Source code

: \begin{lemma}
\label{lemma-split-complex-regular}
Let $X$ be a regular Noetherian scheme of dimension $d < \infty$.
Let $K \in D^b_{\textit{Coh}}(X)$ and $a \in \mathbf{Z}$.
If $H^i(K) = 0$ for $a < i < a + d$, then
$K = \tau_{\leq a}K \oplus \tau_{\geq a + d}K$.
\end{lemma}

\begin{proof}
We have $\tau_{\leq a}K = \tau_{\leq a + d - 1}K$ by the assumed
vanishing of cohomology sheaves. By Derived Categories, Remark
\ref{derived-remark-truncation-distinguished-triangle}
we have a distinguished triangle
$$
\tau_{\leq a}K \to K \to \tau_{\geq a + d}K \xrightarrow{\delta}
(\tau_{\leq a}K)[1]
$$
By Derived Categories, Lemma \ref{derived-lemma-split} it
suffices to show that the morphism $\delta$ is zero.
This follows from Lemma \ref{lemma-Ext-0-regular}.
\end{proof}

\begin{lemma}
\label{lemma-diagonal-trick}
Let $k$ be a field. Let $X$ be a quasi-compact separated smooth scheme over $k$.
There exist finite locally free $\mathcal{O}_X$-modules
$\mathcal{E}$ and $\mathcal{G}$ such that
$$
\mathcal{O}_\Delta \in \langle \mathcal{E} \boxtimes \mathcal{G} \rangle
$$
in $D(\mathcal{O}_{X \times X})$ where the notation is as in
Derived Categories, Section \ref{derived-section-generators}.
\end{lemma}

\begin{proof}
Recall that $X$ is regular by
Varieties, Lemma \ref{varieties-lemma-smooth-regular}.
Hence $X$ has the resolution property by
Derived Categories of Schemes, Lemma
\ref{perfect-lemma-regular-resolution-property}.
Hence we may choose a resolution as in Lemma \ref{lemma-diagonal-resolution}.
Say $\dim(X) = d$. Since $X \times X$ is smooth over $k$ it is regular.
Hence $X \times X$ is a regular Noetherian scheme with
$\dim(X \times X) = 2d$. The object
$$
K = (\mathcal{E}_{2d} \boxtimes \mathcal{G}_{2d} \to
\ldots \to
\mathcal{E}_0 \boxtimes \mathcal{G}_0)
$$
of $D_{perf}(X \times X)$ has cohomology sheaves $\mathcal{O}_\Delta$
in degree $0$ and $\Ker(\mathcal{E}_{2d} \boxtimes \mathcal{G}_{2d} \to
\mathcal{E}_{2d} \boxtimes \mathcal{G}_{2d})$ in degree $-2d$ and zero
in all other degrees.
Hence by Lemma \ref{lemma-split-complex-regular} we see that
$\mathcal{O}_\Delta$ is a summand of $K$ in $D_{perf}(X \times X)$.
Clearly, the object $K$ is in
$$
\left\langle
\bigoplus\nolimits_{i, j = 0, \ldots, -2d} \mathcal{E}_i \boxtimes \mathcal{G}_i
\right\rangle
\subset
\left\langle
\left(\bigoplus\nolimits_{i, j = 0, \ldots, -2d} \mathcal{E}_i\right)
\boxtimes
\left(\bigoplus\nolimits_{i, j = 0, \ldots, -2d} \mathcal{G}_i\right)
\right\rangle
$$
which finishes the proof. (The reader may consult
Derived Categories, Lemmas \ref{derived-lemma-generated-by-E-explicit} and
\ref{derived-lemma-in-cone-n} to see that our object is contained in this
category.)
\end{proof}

++++++

_PROBLEM_: Set down, exactly and only, the lines running from the one holding "Hence by Lemma" through the end of the records above, both ends included.

_EXERCISE RESPONSE_:
Hence by Lemma \ref{lemma-split-complex-regular} we see that
$\mathcal{O}_\Delta$ is a summand of $K$ in $D_{perf}(X \times X)$.
Clearly, the object $K$ is in
$$
\left\langle
\bigoplus\nolimits_{i, j = 0, \ldots, -2d} \mathcal{E}_i \boxtimes \mathcal{G}_i
\right\rangle
\subset
\left\langle
\left(\bigoplus\nolimits_{i, j = 0, \ldots, -2d} \mathcal{E}_i\right)
\boxtimes
\left(\bigoplus\nolimits_{i, j = 0, \ldots, -2d} \mathcal{G}_i\right)
\right\rangle
$$
which finishes the proof. (The reader may consult
Derived Categories, Lemmas \ref{derived-lemma-generated-by-E-explicit} and
\ref{derived-lemma-in-cone-n} to see that our object is contained in this
category.)
\end{proof}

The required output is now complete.